According to the SEC, the company exceeded the $5 million disclosure threshold, but was reluctant to make the disclosures or register the offering because the required information disclosed to employees could leak to its competitors. The agency also found that the company’s general counsel was aware that the registration and related financial disclosure obligations had been triggered.

The Commission claimed that the general counsel believed that the company could be exempt from the registration and disclosure requirements under other statutory provisions and SEC rules, including the Regulation D exemption for certain sales to accredited investors and Securities Act Section 4(2) concerning private securities offerings. Finally, the SEC stated that the general counsel determined that if his analysis of the applicability of other registration exemptions was incorrect, the company could make an offer of rescission to the option holders.

The critical finding by the SEC was that the general counsel advised the board that it could continue to issue the options without disclosing that the registration and disclosure obligations had been triggered or that there were risks in relying on the exemption. The Commission action is significant in that emphasizes the increased emphasis the Division of Enforcement is placing on scrutinizing the activities of "gatekeepers" such as attorneys.

This action is also important, however, because the complaint did not allege any intentional misconduct by the general counsel. While his legal conclusions concerning the availability of the exemptions may have ultimately been flawed, he was not charged with knowingly advising the board to engage in any unlawful conduct. The possibility of enforcement action against attorneys that counsel boards will require a careful balancing of the amount of detail supporting their legal conclusions and their level of certainty the attorney discloses to the directors with the desire to provide the board with concise and authoritative advice.

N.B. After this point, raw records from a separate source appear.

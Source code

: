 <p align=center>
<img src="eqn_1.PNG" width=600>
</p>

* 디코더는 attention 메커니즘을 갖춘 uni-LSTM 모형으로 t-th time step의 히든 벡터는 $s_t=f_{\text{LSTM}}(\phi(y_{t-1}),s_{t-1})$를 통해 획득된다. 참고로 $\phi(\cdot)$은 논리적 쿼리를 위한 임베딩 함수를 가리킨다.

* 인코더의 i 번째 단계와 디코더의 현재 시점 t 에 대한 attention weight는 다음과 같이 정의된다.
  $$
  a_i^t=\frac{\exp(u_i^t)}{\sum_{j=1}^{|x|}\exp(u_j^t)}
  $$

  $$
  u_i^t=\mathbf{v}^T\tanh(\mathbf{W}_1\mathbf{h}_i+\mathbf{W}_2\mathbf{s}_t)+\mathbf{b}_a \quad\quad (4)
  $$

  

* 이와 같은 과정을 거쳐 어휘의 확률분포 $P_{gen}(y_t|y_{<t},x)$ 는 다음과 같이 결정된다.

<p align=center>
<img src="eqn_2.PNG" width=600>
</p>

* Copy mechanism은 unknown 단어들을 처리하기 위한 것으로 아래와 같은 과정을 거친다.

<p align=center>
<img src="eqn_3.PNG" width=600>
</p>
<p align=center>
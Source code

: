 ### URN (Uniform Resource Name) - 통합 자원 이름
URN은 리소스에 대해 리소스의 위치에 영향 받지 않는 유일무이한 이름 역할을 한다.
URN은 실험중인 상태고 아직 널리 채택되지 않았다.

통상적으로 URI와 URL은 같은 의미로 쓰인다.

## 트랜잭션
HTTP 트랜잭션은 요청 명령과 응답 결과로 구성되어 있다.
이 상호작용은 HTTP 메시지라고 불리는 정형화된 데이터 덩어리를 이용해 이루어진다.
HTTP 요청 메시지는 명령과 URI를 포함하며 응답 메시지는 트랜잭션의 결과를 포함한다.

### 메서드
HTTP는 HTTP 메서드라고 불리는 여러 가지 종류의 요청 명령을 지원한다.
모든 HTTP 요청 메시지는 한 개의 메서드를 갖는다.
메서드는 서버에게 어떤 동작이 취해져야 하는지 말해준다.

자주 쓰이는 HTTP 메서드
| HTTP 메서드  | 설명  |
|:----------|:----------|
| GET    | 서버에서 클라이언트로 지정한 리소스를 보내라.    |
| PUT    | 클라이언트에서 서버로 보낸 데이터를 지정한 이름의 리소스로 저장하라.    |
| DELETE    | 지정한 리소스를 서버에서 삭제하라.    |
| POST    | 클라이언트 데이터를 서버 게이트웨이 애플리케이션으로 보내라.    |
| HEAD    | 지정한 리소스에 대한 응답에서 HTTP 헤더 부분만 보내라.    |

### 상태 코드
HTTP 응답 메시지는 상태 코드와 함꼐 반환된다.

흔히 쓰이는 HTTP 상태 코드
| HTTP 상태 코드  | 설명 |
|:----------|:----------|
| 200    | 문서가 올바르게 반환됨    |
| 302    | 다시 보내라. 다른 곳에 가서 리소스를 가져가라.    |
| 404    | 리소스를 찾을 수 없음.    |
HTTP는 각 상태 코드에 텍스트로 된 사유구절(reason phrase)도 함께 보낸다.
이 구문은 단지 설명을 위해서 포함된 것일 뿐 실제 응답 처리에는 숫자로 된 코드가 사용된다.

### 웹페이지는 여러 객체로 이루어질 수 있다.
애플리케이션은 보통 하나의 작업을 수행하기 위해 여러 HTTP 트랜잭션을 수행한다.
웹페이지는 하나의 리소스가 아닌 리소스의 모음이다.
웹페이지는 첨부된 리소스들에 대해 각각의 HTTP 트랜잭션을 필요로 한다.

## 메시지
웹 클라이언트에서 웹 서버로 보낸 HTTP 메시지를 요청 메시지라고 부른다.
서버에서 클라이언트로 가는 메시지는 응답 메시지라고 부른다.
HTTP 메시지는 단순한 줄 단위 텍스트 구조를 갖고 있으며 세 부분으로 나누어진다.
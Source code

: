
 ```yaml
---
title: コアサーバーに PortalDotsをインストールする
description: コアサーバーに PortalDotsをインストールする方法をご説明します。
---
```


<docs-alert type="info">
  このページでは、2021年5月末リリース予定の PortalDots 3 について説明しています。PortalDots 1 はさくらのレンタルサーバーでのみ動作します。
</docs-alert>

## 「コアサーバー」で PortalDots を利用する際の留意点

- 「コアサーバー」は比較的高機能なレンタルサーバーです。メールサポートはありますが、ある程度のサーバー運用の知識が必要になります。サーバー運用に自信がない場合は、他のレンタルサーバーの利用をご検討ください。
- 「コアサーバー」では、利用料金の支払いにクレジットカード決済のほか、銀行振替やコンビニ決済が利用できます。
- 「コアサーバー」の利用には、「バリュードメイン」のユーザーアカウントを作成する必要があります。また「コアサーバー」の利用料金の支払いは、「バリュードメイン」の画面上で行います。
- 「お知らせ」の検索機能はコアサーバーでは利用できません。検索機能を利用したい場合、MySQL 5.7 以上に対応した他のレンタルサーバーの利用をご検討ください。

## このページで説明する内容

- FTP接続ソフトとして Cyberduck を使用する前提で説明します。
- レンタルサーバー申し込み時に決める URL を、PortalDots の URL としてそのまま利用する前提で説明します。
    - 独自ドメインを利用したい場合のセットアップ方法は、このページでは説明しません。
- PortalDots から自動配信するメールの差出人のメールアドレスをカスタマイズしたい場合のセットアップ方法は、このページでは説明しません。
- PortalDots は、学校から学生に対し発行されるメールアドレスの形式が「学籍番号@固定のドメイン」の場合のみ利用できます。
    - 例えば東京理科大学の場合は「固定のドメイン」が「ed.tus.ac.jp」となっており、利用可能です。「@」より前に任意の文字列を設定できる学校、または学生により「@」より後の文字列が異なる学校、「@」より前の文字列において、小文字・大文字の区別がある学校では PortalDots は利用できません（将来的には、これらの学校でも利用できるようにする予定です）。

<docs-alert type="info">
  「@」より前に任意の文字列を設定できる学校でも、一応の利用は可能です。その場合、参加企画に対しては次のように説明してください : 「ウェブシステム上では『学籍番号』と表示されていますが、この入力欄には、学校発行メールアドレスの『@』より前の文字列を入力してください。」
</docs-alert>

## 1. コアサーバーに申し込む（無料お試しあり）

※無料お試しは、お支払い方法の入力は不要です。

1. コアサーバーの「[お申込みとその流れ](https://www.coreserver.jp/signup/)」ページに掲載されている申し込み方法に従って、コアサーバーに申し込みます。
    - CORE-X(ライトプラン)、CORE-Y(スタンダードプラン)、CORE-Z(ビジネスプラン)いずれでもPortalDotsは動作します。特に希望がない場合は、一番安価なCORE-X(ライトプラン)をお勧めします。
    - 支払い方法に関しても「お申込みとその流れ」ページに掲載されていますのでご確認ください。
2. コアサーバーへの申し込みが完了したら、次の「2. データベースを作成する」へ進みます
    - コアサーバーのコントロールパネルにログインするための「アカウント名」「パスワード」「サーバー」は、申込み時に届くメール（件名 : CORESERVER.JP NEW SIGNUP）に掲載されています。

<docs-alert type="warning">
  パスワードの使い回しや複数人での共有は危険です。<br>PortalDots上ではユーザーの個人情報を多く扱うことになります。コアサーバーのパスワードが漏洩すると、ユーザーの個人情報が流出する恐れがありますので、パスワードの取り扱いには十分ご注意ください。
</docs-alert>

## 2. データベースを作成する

Stephen M. Cutler, director of the Commission’s Enforcement Division, said that "the securities laws exist to ensure full disclosure to investors, including employees accepting stock options as compensation" and that "companies cannot freely decide that they don’t need to comply with the law." Added Helane Morrison, district administrator of the Commission’s San Francisco District Office, "attorneys who undertake action on behalf of their company are no less accountable than any other corporate officers." She concluded that "by deciding Google could escape its disclosure requirements and failing to inform the board of the legal risks of his determination," the general counsel "caused the company to run afoul of the federal securities laws."